方法学研究中的比较研究旨在以证据为基础的方式比较方法，以帮助数据分析师选择适合其应用的方法。为了提供值得信赖的证据，必须仔细设计、实施和报告它们，特别是考虑到在计划和运行中做出的许多决策。比较研究中的一个常见挑战是处理一种或多种方法对某些（真实或模拟）数据集产生结果的“失败”，从而在这些情况下无法测量它们的性能。尽管在最近的文献中越来越强调这一主题（关注非收敛性作为一种常见的表现），但很少有关于正确处理和解释的指导，并且所选择的方法的报告经常被忽视。本文旨在填补这一空白，并为比较研究中处理方法失败提供实践指导。在从经典统计和预测建模的各种已发表的比较研究中探索了常见的处理方法后，我们表明，在大多数情况下，丢弃数据集（要么是所有失败的方法，要么只是失败的方法）和推算的流行方法是不合适的。然后我们推荐一种不同的方法失败的观点——把它看作是几个因素复杂的相互作用的结果，而不仅仅是它的表现。在此基础上，我们提供了基于现实考虑的更适当的方法失败处理建议。特别是，我们建议考虑直接反映现实世界用户行为的回退策略。最后，我们通过两个典型的比较研究说明了我们的建议和方法失败处理不当的危险。

本文章由计算机程序翻译，如有差异，请以英文原文为准。

查看原文本刊更多论文

Rethinking the Handling of Method Failure in Comparison Studies.

Comparison studies in methodological research are intended to compare methods in an evidence-based manner to help data analysts select a suitable method for their application. To provide trustworthy evidence, they must be carefully designed, implemented, and reported, especially given the many decisions made in planning and running. A common challenge in comparison studies is to handle the "failure" of one or more methods to produce a result for some (real or simulated) data sets, such that their performances cannot be measured in those instances. Despite an increasing emphasis on this topic in recent literature (focusing on non-convergence as a common manifestation), there is little guidance on proper handling and interpretation, and reporting of the chosen approach is often neglected. This paper aims to fill this gap and offers practical guidance on handling method failure in comparison studies.

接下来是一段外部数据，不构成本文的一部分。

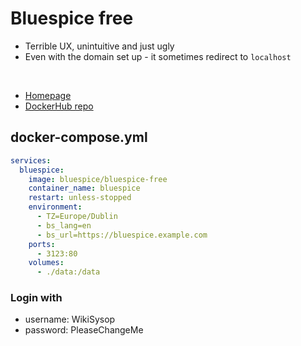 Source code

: # Bluespice free

- Terrible UX, unintuitive and just ugly
- Even with the domain set up - it sometimes redirect to `localhost`

<br>

- [Homepage](https://bluespice.com/products/bluespice-free/)
- [DockerHub repo](https://hub.docker.com/r/bluespice/bluespice-free)


## docker-compose.yml
```yml
services:
  bluespice:
    image: bluespice/bluespice-free
    container_name: bluespice
    restart: unless-stopped
    environment:
      - TZ=Europe/Dublin
      - bs_lang=en
      - bs_url=https://bluespice.example.com
    ports:
      - 3123:80
    volumes:
      - ./data:/data
```

### Login with
- username: WikiSysop
- password: PleaseChangeMe
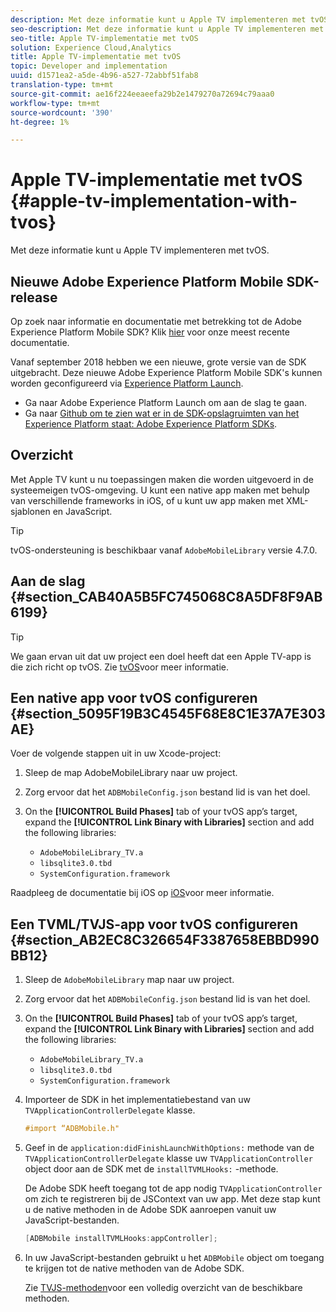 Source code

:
 ```yaml
---
description: Met deze informatie kunt u Apple TV implementeren met tvOS.
seo-description: Met deze informatie kunt u Apple TV implementeren met tvOS.
seo-title: Apple TV-implementatie met tvOS
solution: Experience Cloud,Analytics
title: Apple TV-implementatie met tvOS
topic: Developer and implementation
uuid: d1571ea2-a5de-4b96-a527-72abbf51fab8
translation-type: tm+mt
source-git-commit: ae16f224eeaeefa29b2e1479270a72694c79aaa0
workflow-type: tm+mt
source-wordcount: '390'
ht-degree: 1%

---
```



# Apple TV-implementatie met tvOS {#apple-tv-implementation-with-tvos}

Met deze informatie kunt u Apple TV implementeren met tvOS.

## Nieuwe Adobe Experience Platform Mobile SDK-release

Op zoek naar informatie en documentatie met betrekking tot de Adobe Experience Platform Mobile SDK? Klik [hier](https://aep-sdks.gitbook.io/docs/) voor onze meest recente documentatie.

Vanaf september 2018 hebben we een nieuwe, grote versie van de SDK uitgebracht. Deze nieuwe Adobe Experience Platform Mobile SDK&#39;s kunnen worden geconfigureerd via [Experience Platform Launch](https://www.adobe.com/experience-platform/launch.html).

* Ga naar Adobe Experience Platform Launch om aan de slag te gaan.
* Ga naar [Github om te zien wat er in de SDK-opslagruimten van het Experience Platform staat: Adobe Experience Platform SDKs](https://github.com/Adobe-Marketing-Cloud/acp-sdks).

## Overzicht

Met Apple TV kunt u nu toepassingen maken die worden uitgevoerd in de systeemeigen tvOS-omgeving. U kunt een native app maken met behulp van verschillende frameworks in iOS, of u kunt uw app maken met XML-sjablonen en JavaScript.

>[!TIP]
>
>tvOS-ondersteuning is beschikbaar vanaf `AdobeMobileLibrary` versie 4.7.0.

## Aan de slag {#section_CAB40A5B5FC745068C8A5DF8F9AB6199}

>[!TIP]
>
>We gaan ervan uit dat uw project een doel heeft dat een Apple TV-app is die zich richt op tvOS. Zie [tvOS](https://developer.apple.com/tvos/documentation/)voor meer informatie.

## Een native app voor tvOS configureren {#section_5095F19B3C4545F68E8C1E37A7E303AE}

Voer de volgende stappen uit in uw Xcode-project:

1. Sleep de map AdobeMobileLibrary naar uw project.
1. Zorg ervoor dat het `ADBMobileConfig.json` bestand lid is van het doel.
1. On the **[!UICONTROL Build Phases]** tab of your tvOS app’s target, expand the **[!UICONTROL Link Binary with Libraries]** section and add the following libraries:

   * `AdobeMobileLibrary_TV.a`
   * `libsqlite3.0.tbd`
   * `SystemConfiguration.framework`

Raadpleeg de documentatie bij iOS op [iOS](https://developer.apple.com/ios/resources/)voor meer informatie.

## Een TVML/TVJS-app voor tvOS configureren {#section_AB2EC8C326654F3387658EBBD990BB12}

1. Sleep de `AdobeMobileLibrary` map naar uw project.
1. Zorg ervoor dat het `ADBMobileConfig.json` bestand lid is van het doel.
1. On the **[!UICONTROL Build Phases]** tab of your tvOS app’s target, expand the **[!UICONTROL Link Binary with Libraries]** section and add the following libraries:

   * `AdobeMobileLibrary_TV.a`
   * `libsqlite3.0.tbd`
   * `SystemConfiguration.framework`

1. Importeer de SDK in het implementatiebestand van uw `TVApplicationControllerDelegate` klasse.

   ```objective-c
   #import “ADBMobile.h"
   ```

1. Geef in de `application:didFinishLaunchWithOptions:` methode van de `TVApplicationControllerDelegate` klasse uw `TVApplicationController` object door aan de SDK met de `installTVMLHooks:` -methode.

   De Adobe SDK heeft toegang tot de app nodig `TVApplicationController` om zich te registreren bij de JSContext van uw app. Met deze stap kunt u de native methoden in de Adobe SDK aanroepen vanuit uw JavaScript-bestanden.

   ```objective-c
   [ADBMobile installTVMLHooks:appController];
   ```

1. In uw JavaScript-bestanden gebruikt u het `ADBMobile` object om toegang te krijgen tot de native methoden van de Adobe SDK.

   Zie [TVJS-methoden](/help/ios/apple-tv-implementation-tvos/tvjs-methods.md)voor een volledig overzicht van de beschikbare methoden.


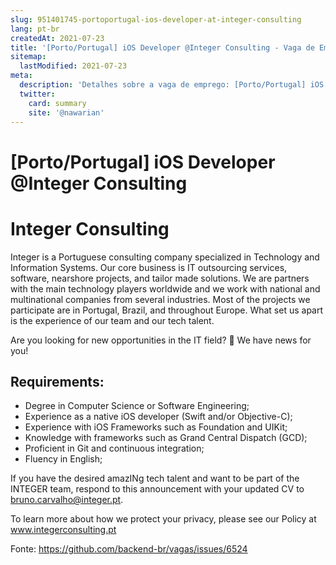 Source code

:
 ```yaml
---
slug: 951401745-portoportugal-ios-developer-at-integer-consulting
lang: pt-br
createdAt: 2021-07-23
title: '[Porto/Portugal] iOS Developer @Integer Consulting - Vaga de Emprego'
sitemap:
  lastModified: 2021-07-23
meta:
  description: 'Detalhes sobre a vaga de emprego: [Porto/Portugal] iOS Developer @Integer Consulting'
  twitter:
    card: summary
    site: '@nawarian'
---
```


# [Porto/Portugal] iOS Developer @Integer Consulting

# Integer Consulting

Integer is a Portuguese consulting company specialized in Technology and Information Systems. Our core business is IT outsourcing services, software, nearshore projects, and tailor made solutions. We are partners with the main technology players worldwide and we work with national and multinational companies from several industries. Most of the projects we participate are in Portugal, Brazil, and throughout Europe. What set us apart is the experience of our team and our tech talent.

Are you looking for new opportunities in the IT field? 👀 We have news for you!

## Requirements: 
- Degree in Computer Science or Software Engineering;
- Experience as a native iOS developer (Swift and/or Objective-C);
- Experience with iOS Frameworks such as Foundation and UIKit;
- Knowledge with frameworks such as Grand Central Dispatch (GCD);
- Proficient in Git and continuous integration;
- Fluency in English;

If you have the desired amazINg tech talent and want to be part of the INTEGER team, respond to this announcement with your updated CV to bruno.carvalho@integer.pt.

To learn more about how we protect your privacy, please see our Policy at www.integerconsulting.pt

Fonte: https://github.com/backend-br/vagas/issues/6524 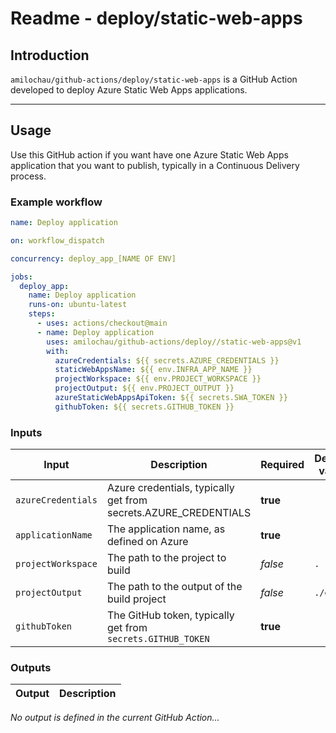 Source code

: # Readme - deploy/static-web-apps

## Introduction

`amilochau/github-actions/deploy/static-web-apps` is a GitHub Action developed to deploy Azure Static Web Apps applications.

---

## Usage

Use this GitHub action if you want have one Azure Static Web Apps application that you want to publish, typically in a Continuous Delivery process.

### Example workflow

```yaml
name: Deploy application

on: workflow_dispatch

concurrency: deploy_app_[NAME OF ENV]

jobs:
  deploy_app:
    name: Deploy application
    runs-on: ubuntu-latest
    steps:
      - uses: actions/checkout@main
      - name: Deploy application
        uses: amilochau/github-actions/deploy//static-web-apps@v1
        with:
          azureCredentials: ${{ secrets.AZURE_CREDENTIALS }}
          staticWebAppsName: ${{ env.INFRA_APP_NAME }}
          projectWorkspace: ${{ env.PROJECT_WORKSPACE }}
          projectOutput: ${{ env.PROJECT_OUTPUT }}
          azureStaticWebAppsApiToken: ${{ secrets.SWA_TOKEN }}
          githubToken: ${{ secrets.GITHUB_TOKEN }}
```

### Inputs

| Input | Description | Required | Default value |
| ----- | ----------- | -------- | ------------- |
| `azureCredentials` | Azure credentials, typically get from secrets.AZURE_CREDENTIALS | **true** |
| `applicationName` | The application name, as defined on Azure | **true** |
| `projectWorkspace` | The path to the project to build | *false* | `.` |
| `projectOutput` | The path to the output of the build project | *false* | `./dist` |
| `githubToken` | The GitHub token, typically get from `secrets.GITHUB_TOKEN` | **true** |

### Outputs

| Output | Description |
| ------ | ----------- |

*No output is defined in the current GitHub Action...*
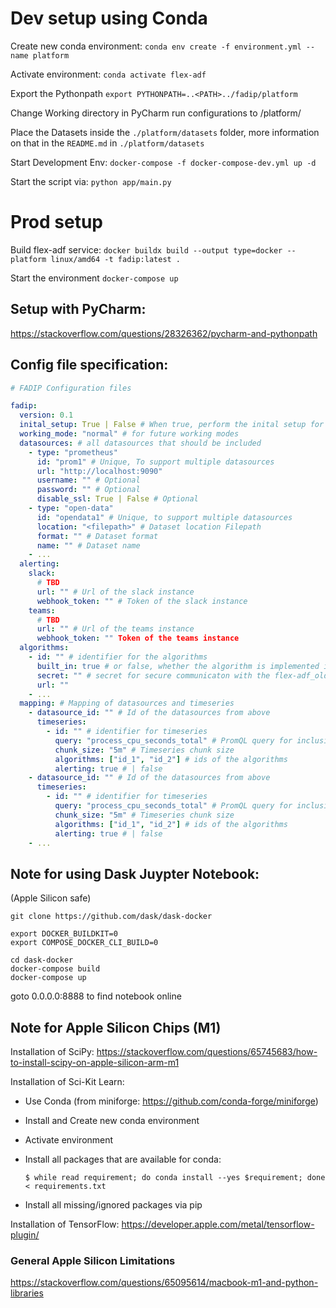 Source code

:  # Dev setup using Conda

Create new conda environment: `conda env create -f environment.yml --name platform`

Activate environment: `conda activate flex-adf`

Export the Pythonpath `export PYTHONPATH=..<PATH>../fadip/platform`

Change Working directory in PyCharm run configurations to /platform/

Place the Datasets inside the `./platform/datasets` folder, more information on that in the `README.md` in 
`./platform/datasets`

Start Development Env: `docker-compose -f docker-compose-dev.yml up -d`

Start the script via: `python app/main.py`

# Prod setup 

Build flex-adf service: `docker buildx build --output type=docker --platform linux/amd64 -t fadip:latest .`

Start the environment `docker-compose up`

## Setup with PyCharm:

https://stackoverflow.com/questions/28326362/pycharm-and-pythonpath

## Config file specification: 
```yaml
# FADIP Configuration files

fadip:
  version: 0.1
  inital_setup: True | False # When true, perform the inital setup for model training
  working_mode: "normal" # for future working modes
  datasources: # all datasources that should be included 
    - type: "prometheus" 
      id: "prom1" # Unique, To support multiple datasources
      url: "http://localhost:9090"
      username: "" # Optional
      password: "" # Optional
      disable_ssl: True | False # Optional
    - type: "open-data"
      id: "opendata1" # Unique, to support multiple datasources
      location: "<filepath>" # Dataset location Filepath
      format: "" # Dataset format
      name: "" # Dataset name
    - ...
  alerting: 
    slack: 
      # TBD
      url: "" # Url of the slack instance
      webhook_token: "" # Token of the slack instance
    teams: 
      # TBD
      url: "" # Url of the teams instance
      webhook_token: "" Token of the teams instance
  algorithms:
    - id: "" # identifier for the algorithms
      built_in: true # or false, whether the algorithm is implemented in the flex-adf_old adapater
      secret: "" # secret for secure communicaton with the flex-adf_old compatible adapter
      url: ""
    - ...
  mapping: # Mapping of datasources and timeseries 
    - datasource_id: "" # Id of the datasources from above
      timeseries: 
        - id: "" # identifier for timeseries
          query: "process_cpu_seconds_total" # PromQL query for inclusion in anomaly detection
          chunk_size: "5m" # Timeseries chunk size
          algorithms: ["id_1", "id_2"] # ids of the algorithms
          alerting: true # | false 
    - datasource_id: "" # Id of the datasources from above
      timeseries: 
        - id: "" # identifier for timeseries
          query: "process_cpu_seconds_total" # PromQL query for inclusion in anomaly detection
          chunk_size: "5m" # Timeseries chunk size
          algorithms: ["id_1", "id_2"] # ids of the algorithms
          alerting: true # | false 
    - ...

```

## Note for using Dask Juypter Notebook: 

(Apple Silicon safe)

```shell
git clone https://github.com/dask/dask-docker

export DOCKER_BUILDKIT=0
export COMPOSE_DOCKER_CLI_BUILD=0

cd dask-docker 
docker-compose build
docker-compose up 
```

goto 0.0.0.0:8888 to find notebook online 


## Note for Apple Silicon Chips (M1)

Installation of SciPy:
https://stackoverflow.com/questions/65745683/how-to-install-scipy-on-apple-silicon-arm-m1 

Installation of Sci-Kit Learn: 
- Use Conda (from miniforge: https://github.com/conda-forge/miniforge)
- Install and Create new conda environment
- Activate environment
- Install all packages that are available for conda: 
  
  `$ while read requirement; do conda install --yes $requirement; done < requirements.txt`
- Install all missing/ignored packages via pip

Installation of TensorFlow: https://developer.apple.com/metal/tensorflow-plugin/ 

### General Apple Silicon Limitations
https://stackoverflow.com/questions/65095614/macbook-m1-and-python-libraries


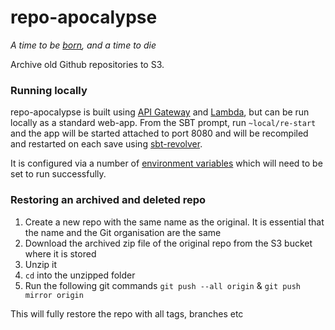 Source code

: # repo-apocalypse

_A time to be [born](https://github.com/guardian/repo-genesis), and a time to die_

Archive old Github repositories to S3.

### Running locally

repo-apocalypse is built using [API Gateway](https://aws.amazon.com/api-gateway/) 
and [Lambda](https://aws.amazon.com/lambda/), but can be run locally as a standard 
web-app. From the SBT prompt, run `~local/re-start` and the app will be started 
attached to port 8080 and will be recompiled and restarted on each save using 
[sbt-revolver](https://github.com/spray/sbt-revolver).

It is configured via a number of [environment variables](https://github.com/guardian/repo-apocalypse/blob/master/src/main/scala/com/gu/repoapocalypse/Env.scala)
which will need to be set to run successfully.

### Restoring an archived and deleted repo

1. Create a new repo with the same name as the original. It is essential that the name and the Git organisation are the same
2. Download the archived zip file of the original repo from the S3 bucket where it is stored
3. Unzip it
4. ```cd``` into the unzipped folder
5. Run the following git commands ```git push --all origin``` & ```git push mirror origin```

This will fully restore the repo with all tags, branches etc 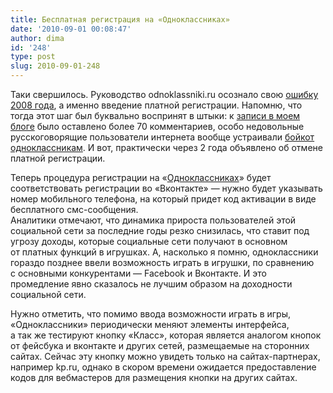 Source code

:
 ```yaml
---
title: Бесплатная регистрация на «Одноклассниках»
date: '2010-09-01 00:08:47'
author: dima
id: '248'
type: post
slug: 2010-09-01-248
---
```


Таки свершилось. Руководство odnoklassniki.ru осознало свою [ошибку 2008 года](/blog/plata_za_odnoklassniki/2008-11-01-107), а именно введение платной регистрации. Напомню, что тогда этот шаг был буквально воспринят в штыки: к [записи в моем блоге](/blog/plata_za_odnoklassniki/2008-11-01-107) было оставлено более 70 комментариев, особо недовольные русскоговорящие пользователи интернета вообще устраивали [бойкот одноклассникам](/blog/1/2008-12-24-132). И вот, практически через 2 года объявлено об отмене платной регистрации.

Теперь процедура регистрации на «[Одноклассниках](/search/%D0%BE%D0%B4%D0%BD%D0%BE%D0%BA%D0%BB%D0%B0%D1%81%D1%81%D0%BD%D0%B8%D0%BA%D0%B8/)» будет соответствовать регистрации во «Вконтакте» — нужно будет указывать номер мобильного телефона, на который придет код активации в виде бесплатного смс-сообщения.  
Аналитики отмечают, что динамика прироста пользователей этой социальной сети за последние годы резко снизилась, что ставит под угрозу доходы, которые социальные сети получают в основном от платных функций в игрушках. А, насколько я помню, одноклассники гораздо позднее ввели возможность играть в игрушки, по сравнению с основными конкурентами — Facebook и Вконтакте. И это промедление явно сказалось не лучшим образом на доходности социальной сети.

Нужно отметить, что помимо ввода возможности играть в игры, «Одноклассники» периодически меняют элементы интерфейса, а так же тестируют кнопку «Класс», которая является аналогом кнопок от фейсбука и вконтакте и других сетей, размещаемые на сторонних сайтах. Сейчас эту кнопку можно увидеть только на сайтах-партнерах, например kp.ru, однако в скором времени ожидается предоставление кодов для вебмастеров для размещения кнопки на других сайтах. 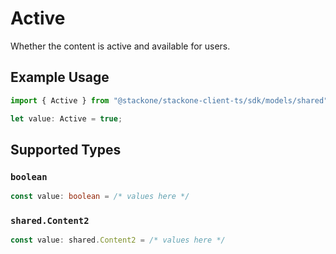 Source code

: # Active

Whether the content is active and available for users.

## Example Usage

```typescript
import { Active } from "@stackone/stackone-client-ts/sdk/models/shared";

let value: Active = true;
```

## Supported Types

### `boolean`

```typescript
const value: boolean = /* values here */
```

### `shared.Content2`

```typescript
const value: shared.Content2 = /* values here */
```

After exploring common handlings across various published comparison studies from classical statistics and predictive modeling, we show that the popular approaches of discarding data sets yielding failure (either for all or the failing methods only) and imputing are inappropriate in most cases. We then recommend a different perspective on method failure-viewing it as the result of a complex interplay of several factors rather than just its manifestation. Building on this, we provide recommendations on more adequate handling of method failure derived from realistic considerations. In particular, we propose considering fallback strategies that directly reflect the behavior of real-world users. Finally, we illustrate our recommendations and the dangers of inadequate handling of method failure through two exemplary comparison studies.

求助全文

通过发布文献求助，成功后即可免费获取论文全文。去求助

来源期刊

Statistics in Medicine 医学-公共卫生、环境卫生与职业卫生

CiteScore

3.40

自引率

10.00%

发文量

334

审稿时长

2-4 weeks

期刊介绍： The journal aims to influence practice in medicine and its associated sciences through the publication of papers on statistical and other quantitative methods. Papers will explain new methods and demonstrate their application, preferably through a substantive, real, motivating example or a comprehensive evaluation based on an illustrative example. Alternatively, papers will report on case-studies where creative use or technical generalizations of established methodology is directed towards a substantive application. Reviews of, and tutorials on, general topics relevant to the application of statistics to medicine will also be published. The main criteria for publication are appropriateness of the statistical methods to a particular medical problem and clarity of exposition. Papers with primarily mathematical content will be excluded. The journal aims to enhance communication between statisticians, clinicians and medical researchers.